A mind-opening new book from Humana Press, Physician-Assisted Death provides seven articles by leading authorities examining the medical, ethical, legal, and philosophical issues involved in physician-assisted death and scrutinizing the principal arguments for and against it.
The analysis includes an examination of public opinion polls and surveys of physicians, an exploration of the impact on both society and the physician-patient relationship, and a discussion of the relationship between physician-assisted death and the right to privacy as recognized by the Supreme Court and common law.
This important book adds new dimensions to America's fascination with the activities of Dr.

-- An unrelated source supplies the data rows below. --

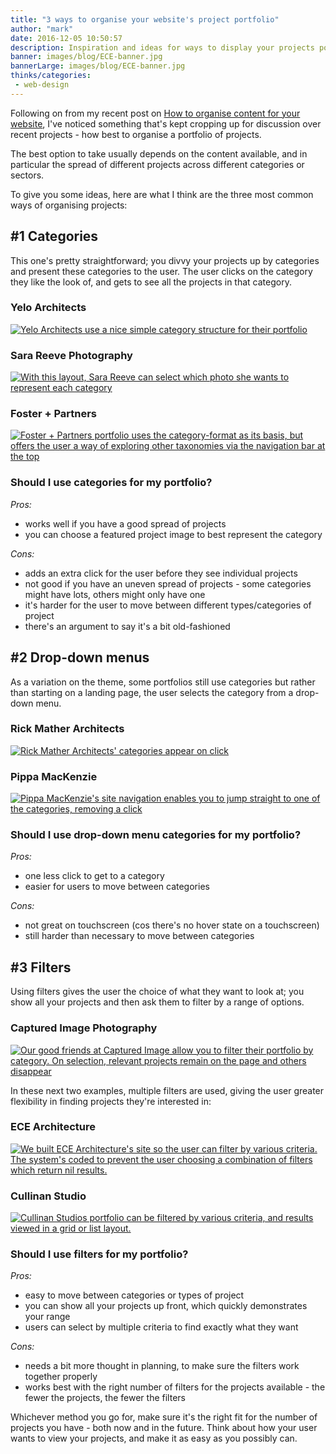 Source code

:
 ```yaml
---
title: "3 ways to organise your website's project portfolio"
author: "mark"
date: 2016-12-05 10:50:57
description: Inspiration and ideas for ways to display your projects portfolio on your website.
banner: images/blog/ECE-banner.jpg
bannerLarge: images/blog/ECE-banner.jpg
thinks/categories: 
 - web-design
---
```


Following on from my recent post on [How to organise content for your website](/thinks/organise-content-website/), I've noticed something that's kept cropping up for discussion over recent projects - how best to organise a portfolio of projects.

The best option to take usually depends on the content available, and in particular the spread of different projects across different categories or sectors.

To give you some ideas, here are what I think are the three most common ways of organising projects:

## #1 Categories

This one's pretty straightforward; you divvy your projects up by categories and present these categories to the user. The user clicks on the category they like the look of, and gets to see all the projects in that category.

### Yelo Architects

[![](images/blog/Portfolio-Yelo-Architects-1024x493.jpg "Yelo Architects use a nice simple category structure for their portfolio")](http://www.yeloarchitects.com/portfolio/)

### Sara Reeve Photography

[![](images/blog/Portfolio-Sara-Reeve-Photography-826x1024.jpg "With this layout, Sara Reeve can select which photo she wants to represent each category")](http://www.sarareeve.com/portfolio)

### Foster + Partners

[![](images/blog/Project-Types-Foster-Partners-763x1024.jpg "Foster + Partners portfolio uses the category-format as its basis, but offers the user a way of exploring other taxonomies via the navigation bar at the top")](http://www.fosterandpartners.com/projects/type/)

### Should I use categories for my portfolio?

*Pros:*

- works well if you have a good spread of projects
- you can choose a featured project image to best represent the category


*Cons:*

- adds an extra click for the user before they see individual projects
- not good if you have an uneven spread of projects - some categories might have lots, others might only have one
- it's harder for the user to move between different types/categories of project
- there's an argument to say it's a bit old-fashioned



## #2 Drop-down menus

As a variation on the theme, some portfolios still use categories but rather than starting on a landing page, the user selects the category from a drop-down menu.

### Rick Mather Architects

[![](images/blog/Rick-Mather-Portfolio-1024x493.jpg "Rick Mather Architects' categories appear on click")](http://www.rickmather.com)

### Pippa MacKenzie

[![](images/blog/Pippa-Mackenzie-Photography-1024x493.jpg "Pippa MacKenzie's site navigation enables you to jump straight to one of the categories, removing a click")](http://www.pippamackenzie.com/galleries/weddings/)

### Should I use drop-down menu categories for my portfolio?

*Pros:*

- one less click to get to a category
- easier for users to move between categories


*Cons:*

- not great on touchscreen (cos there's no hover state on a touchscreen)
- still harder than necessary to move between categories



## #3 Filters

Using filters gives the user the choice of what they want to look at; you show all your projects and then ask them to filter by a range of options.

### Captured Image Photography

[![](images/blog/captured-image-portfolio-1024x588.jpg "Our good friends at Captured Image allow you to filter their portfolio by category. On selection, relevant projects remain on the page and others disappear")](http://www.capturedimagephotography.co.uk/our-work/)

In these next two examples, multiple filters are used, giving the user greater flexibility in finding projects they're interested in:

### ECE Architecture

[![](images/blog/ece-architecture-portfolio-1024x588.jpg "We built ECE Architecture's site so the user can filter by various criteria. The system's coded to prevent the user choosing a combination of filters which return nil results.")](http://www.ecearchitecture.com/projects/)

### Cullinan Studio

[![](images/blog/cullinan-studio-portfolio-1024x588.jpg "Cullinan Studios portfolio can be filtered by various criteria, and results viewed in a grid or list layout.")](http://cullinanstudio.com/projects)

### Should I use filters for my portfolio?

*Pros:*

- easy to move between categories or types of project
- you can show all your projects up front, which quickly demonstrates your range
- users can select by multiple criteria to find exactly what they want


*Cons:*

- needs a bit more thought in planning, to make sure the filters work together properly
- works best with the right number of filters for the projects available - the fewer the projects, the fewer the filters


Whichever method you go for, make sure it's the right fit for the number of projects you have - both now and in the future. Think about how your user wants to view your projects, and make it as easy as you possibly can.



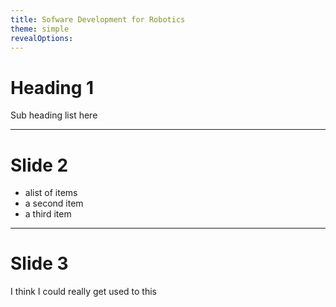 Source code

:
 ```yaml
---
title: Sofware Development for Robotics
theme: simple
revealOptions:
---
```




# Heading 1

Sub heading list here

---

# Slide 2

- alist of items
- a second item
- a third item

---

# Slide 3

I think I could really get used to this




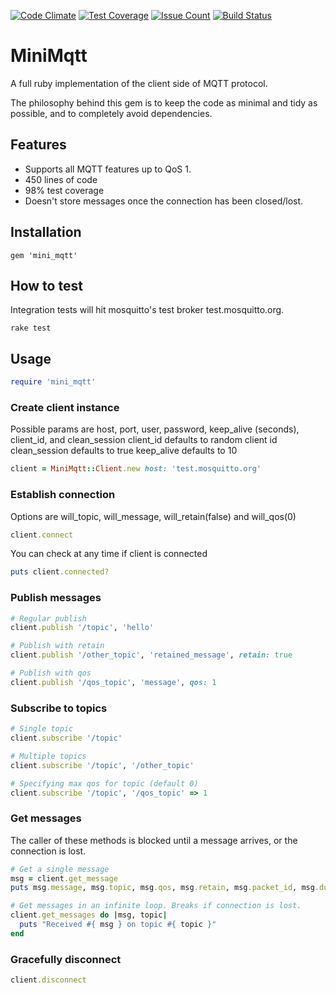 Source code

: [![Code Climate](https://codeclimate.com/github/antico5/mini_mqtt/badges/gpa.svg)](https://codeclimate.com/github/antico5/mini_mqtt)
[![Test Coverage](https://codeclimate.com/github/antico5/mini_mqtt/badges/coverage.svg)](https://codeclimate.com/github/antico5/mini_mqtt/coverage)
[![Issue Count](https://codeclimate.com/github/antico5/mini_mqtt/badges/issue_count.svg)](https://codeclimate.com/github/antico5/mini_mqtt)
[![Build Status](https://travis-ci.org/antico5/mini_mqtt.svg?branch=master)](https://travis-ci.org/antico5/mini_mqtt)

# MiniMqtt

A full ruby implementation of the client side of MQTT protocol. 

The philosophy behind this gem is to keep the code as minimal and tidy as possible, and to completely avoid dependencies.


## Features

* Supports all MQTT features up to QoS 1.
* 450 lines of code
* 98% test coverage
* Doesn't store messages once the connection has been closed/lost.

## Installation

`gem 'mini_mqtt'`


## How to test
Integration tests will hit mosquitto's test broker test.mosquitto.org.

`rake test`

## Usage

```ruby
require 'mini_mqtt'
```

### Create client instance
Possible params are host, port, user, password, keep_alive (seconds), client_id, and clean_session
client_id defaults to random client id
clean_session defaults to true
keep_alive defaults to 10

```ruby
client = MiniMqtt::Client.new host: 'test.mosquitto.org'
```

### Establish connection
Options are will_topic, will_message, will_retain(false) and will_qos(0)

```ruby
client.connect
```

You can check at any time if client is connected

```ruby
puts client.connected?
```

### Publish messages

```ruby
# Regular publish
client.publish '/topic', 'hello'

# Publish with retain
client.publish '/other_topic', 'retained_message', retain: true

# Publish with qos
client.publish '/qos_topic', 'message', qos: 1
```

### Subscribe to topics

```ruby
# Single topic
client.subscribe '/topic'

# Multiple topics
client.subscribe '/topic', '/other_topic'

# Specifying max qos for topic (default 0)
client.subscribe '/topic', '/qos_topic' => 1
```

### Get messages
The caller of these methods is blocked until a message arrives, or the connection is lost.

```ruby
# Get a single message
msg = client.get_message
puts msg.message, msg.topic, msg.qos, msg.retain, msg.packet_id, msg.dup

# Get messages in an infinite loop. Breaks if connection is lost.
client.get_messages do |msg, topic|
  puts "Received #{ msg } on topic #{ topic }"
end
```

### Gracefully disconnect
```ruby
client.disconnect
```
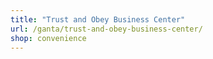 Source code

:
 ```yaml
---
title: "Trust and Obey Business Center"
url: /ganta/trust-and-obey-business-center/
shop: convenience
---
```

Jack Kevorkian, and the worldwide interest in physician-assisted death evidenced by its legalization in the Netherlands. This book significantly advances the level of the discussion on this vitally important topic.
James F. Bresnahan
This book mobilizes the varied expertise of seven authors, some more well known than others, to examine in six chapters the moral, legal, psychological, and sociological dimensions of the currently debated issue of physician involvement in actively helping a patient who requests to die, whether by helping the patient to inflict death on self or by doing this for the patient. The purpose is to survey and interpret critically the extensive literature that has developed about this debated issue. Although it aims to help persons active in health care to obtain an overview of the debate, it also seems to aim at a wider public as well. The essays do provide a wide examination of the literature. This collection surveys some viewpoints on the debated issue as these were developed prior to the successful passage of the Oregon initiative legalizing physician-assisted dying in November 1994. The overall impact of the collection is to engender support of such initiatives. The general thrust of several of the essays is to support "physician-assisted dying" and to reject completely the opposite view. Two essays present arguments on both sides more dispassionately. No essay examines fully the hospice experience with care of the dying or discusses the probable negative impact on further development and financing of hospice if legal permission is given to physician-assisted dying. Nor are the developing constraints of managed care on the capacity of physicians to carefully determine the rationality of the requests to be helped to die discussed.